WikiHow: A Large Scale Text Summarization Dataset
Sequence-to-sequence models have recently gained the state of the art performance in summarization. However, not too many large-scale high-quality datasets are available and almost all the available ones are mainly news articles with specific writing style. Moreover, abstractive human-style systems involving description of the content at a deeper level require data with higher levels of abstraction. In this paper, we present WikiHow, a dataset of more than 230,000 article and summary pairs extracted and constructed from an online knowledge base written by different human authors. The articles span a wide range of topics and therefore represent high diversity styles. We evaluate the performance of the existing methods on WikiHow to present its challenges and set some baselines to further improve it.
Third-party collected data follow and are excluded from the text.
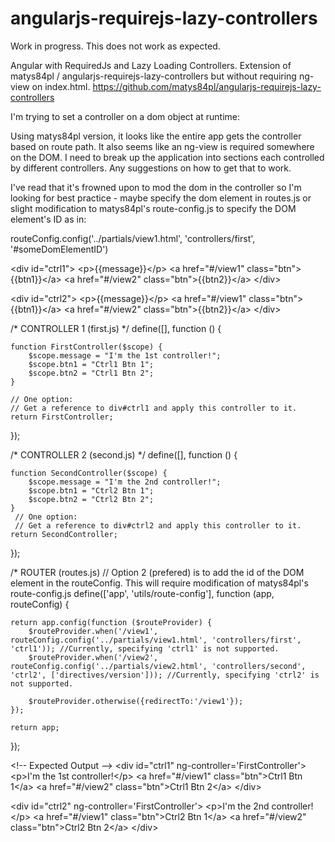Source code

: angularjs-requirejs-lazy-controllers
====================================

Work in progress. This does not work as expected.

Angular with RequiredJs and Lazy Loading Controllers. Extension of matys84pl / angularjs-requirejs-lazy-controllers but without requiring ng-view on index.html.
https://github.com/matys84pl/angularjs-requirejs-lazy-controllers

I'm trying to set a controller on a dom object at runtime:

Using matys84pl version, it looks like the entire app gets the controller based on route path. It also seems like an ng-view is required somewhere on the DOM. I need to break up the application into sections each controlled by different controllers. Any suggestions on how to get that to work.

I've read that it's frowned upon to mod the dom in the controller so I'm looking for best practice - maybe specify the dom element in routes.js or slight modification to matys84pl's route-config.js to specify the DOM element's ID as in:

routeConfig.config('../partials/view1.html', 'controllers/first', '#someDomElementID')

&lt;div id="ctrl1"&gt;
    &lt;p&gt;{{message}}&lt;/p&gt;
    &lt;a href="#/view1" class="btn"&gt;{{btn1}}&lt;/a&gt;
    &lt;a href="#/view2" class="btn"&gt;{{btn2}}&lt;/a&gt;
&lt;/div&gt;

&lt;div id="ctrl2"&gt;
    &lt;p&gt;{{message}}&lt;/p&gt;
    &lt;a href="#/view1" class="btn"&gt;{{btn1}}&lt;/a&gt;
    &lt;a href="#/view2" class="btn"&gt;{{btn2}}&lt;/a&gt;
&lt;/div&gt;

/* CONTROLLER 1 (first.js) */
define([], function () {

    function FirstController($scope) {
        $scope.message = "I'm the 1st controller!";
        $scope.btn1 = "Ctrl1 Btn 1";
        $scope.btn2 = "Ctrl1 Btn 2";
    }

    // One option:
    // Get a reference to div#ctrl1 and apply this controller to it.
    return FirstController;
});


/* CONTROLLER 2 (second.js) */
define([], function () {

    function SecondController($scope) {
        $scope.message = "I'm the 2nd controller!";
        $scope.btn1 = "Ctrl2 Btn 1";
        $scope.btn2 = "Ctrl2 Btn 2";
    }
     // One option:
     // Get a reference to div#ctrl2 and apply this controller to it.
    return SecondController;
});

/* ROUTER (routes.js)
// Option 2 (prefered) is to add the id of the DOM element in the routeConfig. This will require modification of matys84pl's route-config.js
define(['app', 'utils/route-config'], function (app, routeConfig) {

    return app.config(function ($routeProvider) {
        $routeProvider.when('/view1', routeConfig.config('../partials/view1.html', 'controllers/first', 'ctrl1')); //Currently, specifying 'ctrl1' is not supported.
        $routeProvider.when('/view2', routeConfig.config('../partials/view2.html', 'controllers/second', 'ctrl2', ['directives/version'])); //Currently, specifying 'ctrl2' is not supported.

        $routeProvider.otherwise({redirectTo:'/view1'});
    });

    return app;
});


&lt;!-- Expected Output --&gt;
&lt;div id="ctrl1" ng-controller='FirstController'&gt;
    &lt;p&gt;I'm the 1st controller!&lt;/p&gt;
    &lt;a href="#/view1" class="btn"&gt;Ctrl1 Btn 1&lt;/a&gt;
    &lt;a href="#/view2" class="btn"&gt;Ctrl1 Btn 2&lt;/a&gt;
&lt;/div&gt;

&lt;div id="ctrl2" ng-controller='FirstController'&gt;
    &lt;p&gt;I'm the 2nd controller!&lt;/p&gt;
    &lt;a href="#/view1" class="btn"&gt;Ctrl2 Btn 1&lt;/a&gt;
    &lt;a href="#/view2" class="btn"&gt;Ctrl2 Btn 2&lt;/a&gt;
&lt;/div&gt;
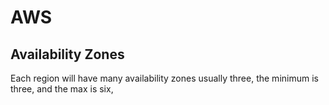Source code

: # AWS

## Availability Zones
Each region will have many availability zones
usually three, the minimum is three, and the max is six,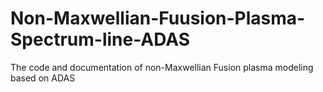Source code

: # Non-Maxwellian-Fuusion-Plasma-Spectrum-line-ADAS
The code and documentation of non-Maxwellian Fusion plasma modeling based on ADAS
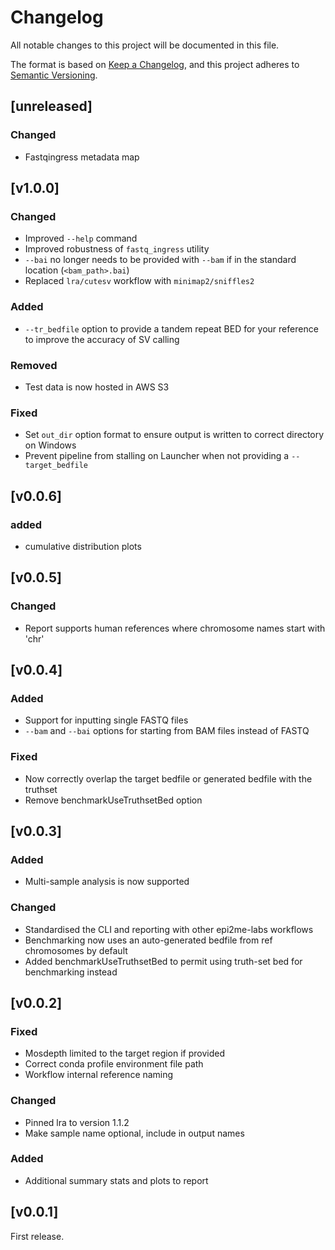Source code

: # Changelog
All notable changes to this project will be documented in this file.

The format is based on [Keep a Changelog](https://keepachangelog.com/en/1.0.0/),
and this project adheres to [Semantic Versioning](https://semver.org/spec/v2.0.0.html).

## [unreleased]
### Changed
- Fastqingress metadata map

## [v1.0.0]
### Changed
- Improved `--help` command
- Improved robustness of `fastq_ingress` utility
- `--bai` no longer needs to be provided with `--bam` if in the standard location (`<bam_path>.bai`)
- Replaced `lra/cutesv` workflow with `minimap2/sniffles2`
### Added
- `--tr_bedfile` option to provide a tandem repeat BED for your reference to improve the accuracy of SV calling
### Removed
- Test data is now hosted in AWS S3
### Fixed
- Set `out_dir` option format to ensure output is written to correct directory on Windows
- Prevent pipeline from stalling on Launcher when not providing a `--target_bedfile`

## [v0.0.6]
### added
- cumulative distribution plots

## [v0.0.5]
### Changed
- Report supports human references where chromosome names start with 'chr'

## [v0.0.4]
### Added
- Support for inputting single FASTQ files
- `--bam` and `--bai` options for starting from BAM files instead of FASTQ

### Fixed
- Now correctly overlap the target bedfile or generated bedfile with the truthset
- Remove benchmarkUseTruthsetBed option

## [v0.0.3]
### Added
- Multi-sample analysis is now supported

### Changed
- Standardised the CLI and reporting with other epi2me-labs workflows
- Benchmarking now uses an auto-generated bedfile from ref chromosomes by default
- Added benchmarkUseTruthsetBed to permit using truth-set bed for benchmarking instead

## [v0.0.2]
### Fixed
- Mosdepth limited to the target region if provided
- Correct conda profile environment file path
- Workflow internal reference naming
### Changed
- Pinned lra to version 1.1.2
- Make sample name optional, include in output names
### Added
- Additional summary stats and plots to report

## [v0.0.1]
First release.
Summarization as the process of generating a shorter version of a piece of text while preserving important context information is one of the most challenging NLP tasks. Sequence-to-sequence neural networks have recently obtained significant performance improvements on summarization Rush et al. (2015); Chopra et al. (2016). However, the existence of large-scale datasets is the key to success of these models. Moreover, the length of the articles and the diversity in their styles can create more complications.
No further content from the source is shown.